If you’re looking to use VMware’s NSX along with Cisco’s UCS, there are a few physical changes that must be made in order to support the larger frame size used with VXLAN and STT (Stateless Transport Tunnel, which I mentioned about in this blog post). Specifically, VXLAN adds 50 bytes to the header, while STT adds 80 bytes. For further reading, I also enjoyed this detailed post on STT from Plexxi.
In an NSXmh world, the protocol used is STT, while NSXv relies on VXLAN. Thus, we need to allow at least 1580 bytes through to cover both scenarios, which is often rounded up to 1600 bytes in the documentation and allows for some wiggle room.

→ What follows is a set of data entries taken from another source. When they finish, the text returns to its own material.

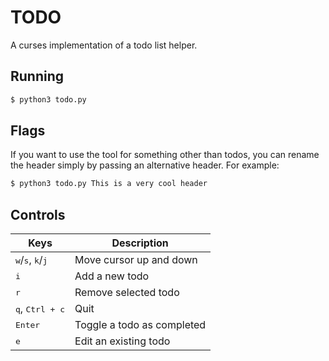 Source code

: # TODO

A curses implementation of a todo list helper.

## Running

```bash
$ python3 todo.py
```

## Flags

If you want to use the tool for something other than todos, you can rename the header simply by passing an alternative header. For example:

```bash
$ python3 todo.py This is a very cool header
```

## Controls

| Keys                                                 | Description                |
| ---------------------------------------------------- | -------------------------- |
| <kbd>w</kbd>/<kbd>s</kbd>, <kbd>k</kbd>/<kbd>j</kbd> | Move cursor up and down    |
| <kbd>i</kbd>                                         | Add a new todo             |
| <kbd>r</kbd>                                         | Remove selected todo       |
| <kbd>q</kbd>, <kbd>Ctrl + c</kbd>                    | Quit                       |
| <kbd>Enter</kbd>                                     | Toggle a todo as completed |
| <kbd>e</kbd>                                         | Edit an existing todo      |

I’ve found that while the VMware NSX Network Virtualization Design Guide does a spectacular job at outlining what the UCS configuration should be, it glosses over a few changes and their impact to a Cisco UCS domain. Additionally, much of the official Cisco documentation tends to leave out the impact of making changes to various configs and policies. This post contains details on the three major changes required for UCS and their impact on workloads.
QoS System Class
In order for the Fabric Interconnects to pass along jumbo frames, meaning any frame with a payload beyond 1500 bytes, you’ll need to edit the appropriate priority within the QoS System Class section. In the example below, I’m passing all LAN traffic over the Best Effort priority. As such, I’ve edited the MTU value for the Best Effort priority to allow for the largest jumbo frames possible – 9216 bytes. For NSX transport traffic, you’ll need to input 1600 bytes or larger due to the VXLAN or STT overhead (around 50 or 80 additional bytes, respectively).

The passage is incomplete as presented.